Despite my faith, going to church was a tedious thing to do. My attention would transform into a playful, little bird flying to more exciting places to be. Religion can turn into a giant brain-washer for some of us. I remember I started to cuss God for no reason. Four times in a row, same cussing. I couldn’t control myself. Then I would repeat, ‘Please God, forgive me, please God, forgive me, please God, forgive me.’ After ending my ritual, I would explain to Him I can't help it, uncontrollable words are coming of nowhere, out of my sick mind. Of course, I didn’t tell anyone. The shame was too big. I told to myself that if I keep my mouth shut, the sin disappeared by itself. Then I noticed I am starting to use the same pattern in different situations: if I’d say 10 times in a row my father would come to visit me, he would. But in reality, he wouldn’t. If I’d say 10 times in a row that my mother would stop drinking from dusk till dawn, she would stop. But in reality, alcohol mixed up with her blood so bad you couldn’t separate them now.
When I started highschool, I came across the first atheists. The freedom they had to talk bad about God was terrifying to me. They even dare to openly say He doesn’t exist. I was scared for their souls, being sure if they don’t look for forgiveness, the burning arms of Hell would get them. I was shocked by the certainty they show. As if the devil whispered into their left ear.

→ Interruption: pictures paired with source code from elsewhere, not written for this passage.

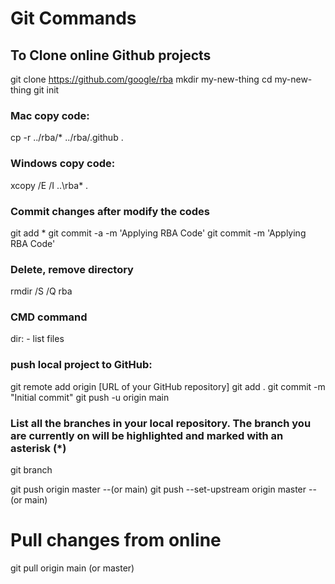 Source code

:# Git Commands

## To Clone online Github projects

git clone https://github.com/google/rba
mkdir my-new-thing
cd my-new-thing
git init

### Mac copy code:
cp -r ../rba/* ../rba/.github .
### Windows copy code:
xcopy /E /I ..\rba\* .

### Commit changes after modify the codes
git add *
git commit -a -m 'Applying RBA Code'
git commit -m 'Applying RBA Code'


### Delete, remove directory
rmdir /S /Q rba

### CMD command
dir: - list files



### push local project to GitHub:

git remote add origin [URL of your GitHub repository]
git add .
git commit -m "Initial commit"
git push -u origin main

### List all the branches in your local repository. The branch you are currently on will be highlighted and marked with an asterisk (*)
git branch

git push origin master --(or main)
git push --set-upstream origin master --(or main)

# Pull changes from online
git pull origin main (or master)
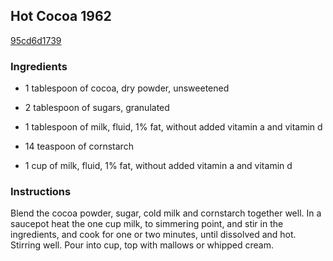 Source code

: ## Hot Cocoa 1962

[95cd6d1739](http://www.food.com/recipe/hot-cocoa-1962-281926)

### Ingredients

 - 1 tablespoon of cocoa, dry powder, unsweetened

 - 2 tablespoon of sugars, granulated

 - 1 tablespoon of milk, fluid, 1% fat, without added vitamin a and vitamin d

 - 14 teaspoon of cornstarch

 - 1 cup of milk, fluid, 1% fat, without added vitamin a and vitamin d

### Instructions

Blend the cocoa powder, sugar, cold milk and cornstarch together well. In a saucepot heat the one cup milk, to simmering point, and stir in the ingredients, and cook for one or two minutes, until dissolved and hot. Stirring well. Pour into cup, top with mallows or whipped cream.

I honestly don’t remember the time I stopped being spiritual at all. It happened slowly, didn’t show up in my dream as a revelation. After years of thinking one is lost without redemption, I tried to ask myself what redemption really means. Why simple pleasures are considered a sin? Why is so much suffering, If an almighty God is watching our back? Where is God when innocent children are raped and murdered? Where does God allow pedophiles and psychopaths to be born? Where was God when millions of people died, during wars? Where is God when people are starving to death? Those questions were assaulting me without knowing a way how to stop them. What is this rebellion? Makes part of the well-known ‘teenage drama’? Or it’s a wake-up call? If God exists, is He actually good? Does He actually care?
Losing my faith, letting my preconceptions slowly vanish, was freeing. It made me a better person. More accepting, more objective, less narrow-minded. It helped me understand that sometimes things don’t happen for a reason or because of someone's fault, it just happens. That unexpected revelation filled me with anger and joy. Anger because I was trying to give a sense to every bad in the world and I believed someday ‘The truth’ will open its arms to mortally embrace me. Joy because I could finally find peace of mind after years of chasing hidden monsters.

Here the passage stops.